Cars on the road. Crash. Police. Ambulance.

The trauma of the accident.

Title: Always Someone

Else.

Hospital patient's subjective view. Patients interviewed in hospital.

Accident patients' reactions.

Accident Background

Urban congestion. Masses of traffic. Inside police lab.

City crowding. Problem of movement. How police investigate accidents.

Police tests at scene of accident.

Why Accidents Happen

Bad road engineering. Death spots. Blind spots. Discussion with road engineer.

(a) Bad road engineering. The state of the roads.

Talk to bus and taxi drivers.

Training course for bad drivers.

Training new drivers. Specialist training.

Bad visibility. Crowded car. Bad road signs. Rain. Family pressure.

Sports car racing. Big cars and beautiful women.

Impact test on cars. Cars on test courses. Safety belt tests.

Innovative car designs. Cars with reverse seats and periscope mirrors.

Animated film with new cars and well-designed, car-accommodating cities.

Wrecked cars in a salvage yard.

Not taking care.

Driver training. Pressures on drivers.

Cars an extension of the driver's psyche. The psychology of cars and driving.

Building the car. Car safety faults. New safety measures.

The car of the future.

The world of the future.

Need for concern now.

What I have set out above eventually grew to cover fourteen pages. Very much a first sketch, it nevertheless set out clearly how the visuals and ideas would work together.
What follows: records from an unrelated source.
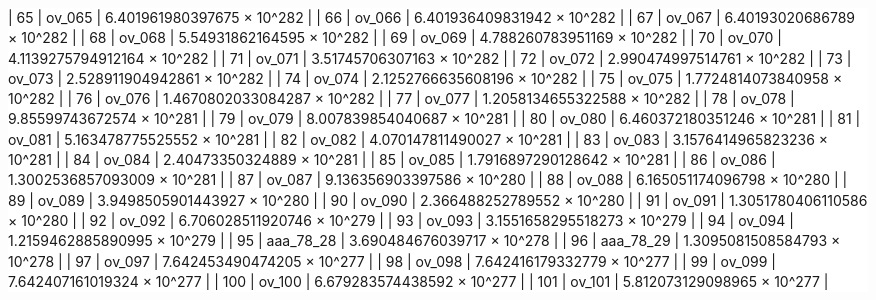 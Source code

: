 | 65 | ov_065 | 6.401961980397675 × 10^282 |
| 66 | ov_066 | 6.401936409831942 × 10^282 |
| 67 | ov_067 | 6.40193020686789 × 10^282 |
| 68 | ov_068 | 5.54931862164595 × 10^282 |
| 69 | ov_069 | 4.788260783951169 × 10^282 |
| 70 | ov_070 | 4.1139275794912164 × 10^282 |
| 71 | ov_071 | 3.51745706307163 × 10^282 |
| 72 | ov_072 | 2.990474997514761 × 10^282 |
| 73 | ov_073 | 2.528911904942861 × 10^282 |
| 74 | ov_074 | 2.1252766635608196 × 10^282 |
| 75 | ov_075 | 1.7724814073840958 × 10^282 |
| 76 | ov_076 | 1.4670802033084287 × 10^282 |
| 77 | ov_077 | 1.2058134655322588 × 10^282 |
| 78 | ov_078 | 9.85599743672574 × 10^281 |
| 79 | ov_079 | 8.007839854040687 × 10^281 |
| 80 | ov_080 | 6.460372180351246 × 10^281 |
| 81 | ov_081 | 5.163478775525552 × 10^281 |
| 82 | ov_082 | 4.070147811490027 × 10^281 |
| 83 | ov_083 | 3.1576414965823236 × 10^281 |
| 84 | ov_084 | 2.40473350324889 × 10^281 |
| 85 | ov_085 | 1.7916897290128642 × 10^281 |
| 86 | ov_086 | 1.3002536857093009 × 10^281 |
| 87 | ov_087 | 9.136356903397586 × 10^280 |
| 88 | ov_088 | 6.165051174096798 × 10^280 |
| 89 | ov_089 | 3.9498505901443927 × 10^280 |
| 90 | ov_090 | 2.366488252789552 × 10^280 |
| 91 | ov_091 | 1.3051780406110586 × 10^280 |
| 92 | ov_092 | 6.706028511920746 × 10^279 |
| 93 | ov_093 | 3.1551658295518273 × 10^279 |
| 94 | ov_094 | 1.2159462885890995 × 10^279 |
| 95 | aaa_78_28 | 3.690484676039717 × 10^278 |
| 96 | aaa_78_29 | 1.3095081508584793 × 10^278 |
| 97 | ov_097 | 7.642453490474205 × 10^277 |
| 98 | ov_098 | 7.642416179332779 × 10^277 |
| 99 | ov_099 | 7.642407161019324 × 10^277 |
| 100 | ov_100 | 6.679283574438592 × 10^277 |
| 101 | ov_101 | 5.812073129098965 × 10^277 |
I knew that later scripts would require much more detail and that the shooting itself would suggest new patterns and variations. However, I needed to put some ideas on paper so that I could react to them and see whether the order made sense, at least in theory.

It is also worthwhile pointing out that certain sections were included not because I thought they were logically necessary to some thesis I was developing but because I thought they were visually interesting and might be fun to shoot. The scene in the police accident lab, for example, did not contribute much in the way of ideas, but it was a marvelous place to poke around and look at lie detectors, secret camera units, methods of metal testing, and so on. The jazzy sequence, with a beautiful blond on top of a

Rolls-Royce, also was not strictly necessary, but I thought it would provide a certain visual contrast.
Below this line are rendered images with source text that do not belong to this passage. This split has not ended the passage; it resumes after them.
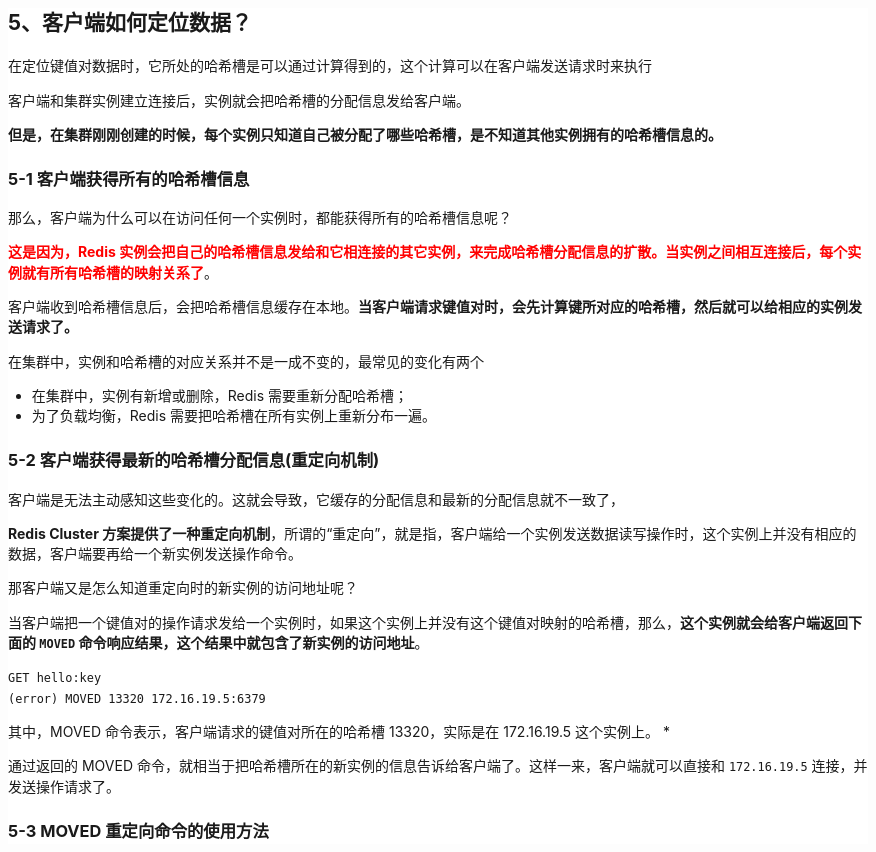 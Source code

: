 
## **5、客户端如何定位数据？**

在定位键值对数据时，它所处的哈希槽是可以通过计算得到的，这个计算可以在客户端发送请求时来执行

客户端和集群实例建立连接后，实例就会把哈希槽的分配信息发给客户端。

**但是，在集群刚刚创建的时候，每个实例只知道自己被分配了哪些哈希槽，是不知道其他实例拥有的哈希槽信息的。**

### **5-1 客户端获得所有的哈希槽信息**

那么，客户端为什么可以在访问任何一个实例时，都能获得所有的哈希槽信息呢？

**<span style="color:red">这是因为，Redis 实例会把自己的哈希槽信息发给和它相连接的其它实例，来完成哈希槽分配信息的扩散。当实例之间相互连接后，每个实例就有所有哈希槽的映射关系了</span>**。


客户端收到哈希槽信息后，会把哈希槽信息缓存在本地。**当客户端请求键值对时，会先计算键所对应的哈希槽，然后就可以给相应的实例发送请求了。**

在集群中，实例和哈希槽的对应关系并不是一成不变的，最常见的变化有两个

* 在集群中，实例有新增或删除，Redis 需要重新分配哈希槽；
* 为了负载均衡，Redis 需要把哈希槽在所有实例上重新分布一遍。


### **5-2 客户端获得最新的哈希槽分配信息(重定向机制)**

客户端是无法主动感知这些变化的。这就会导致，它缓存的分配信息和最新的分配信息就不一致了，

**Redis Cluster 方案提供了一种重定向机制**，所谓的“重定向”，就是指，客户端给一个实例发送数据读写操作时，这个实例上并没有相应的数据，客户端要再给一个新实例发送操作命令。

那客户端又是怎么知道重定向时的新实例的访问地址呢？

当客户端把一个键值对的操作请求发给一个实例时，如果这个实例上并没有这个键值对映射的哈希槽，那么，**这个实例就会给客户端返回下面的 `MOVED` 命令响应结果，这个结果中就包含了新实例的访问地址**。

```
GET hello:key
(error) MOVED 13320 172.16.19.5:6379
```

其中，MOVED 命令表示，客户端请求的键值对所在的哈希槽 13320，实际是在 172.16.19.5 这个实例上。
*

通过返回的 MOVED 命令，就相当于把哈希槽所在的新实例的信息告诉给客户端了。这样一来，客户端就可以直接和 `172.16.19.5` 连接，并发送操作请求了。

### **5-3 MOVED 重定向命令的使用方法**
What is important is that the first draft suggested a tentative order and connection between sequences that were really quite disparate. It was a beginning. In the end, the editing suggested quite a radical reordering, but that's a story for the editing chapter.

I stress the notion of sequence connection because without it your essay and ideas film can fall fiat, or fail to reach its full potential. This is one of the few criticisms I have of Tongues Untied, a film that, as I have already mentioned, I admire greatly. In Tongues Untied, many sequences are quite brilliant, but they often seem arbitrarily juxtaposed, one against another. In the end, this undercuts your emotional connection to the work.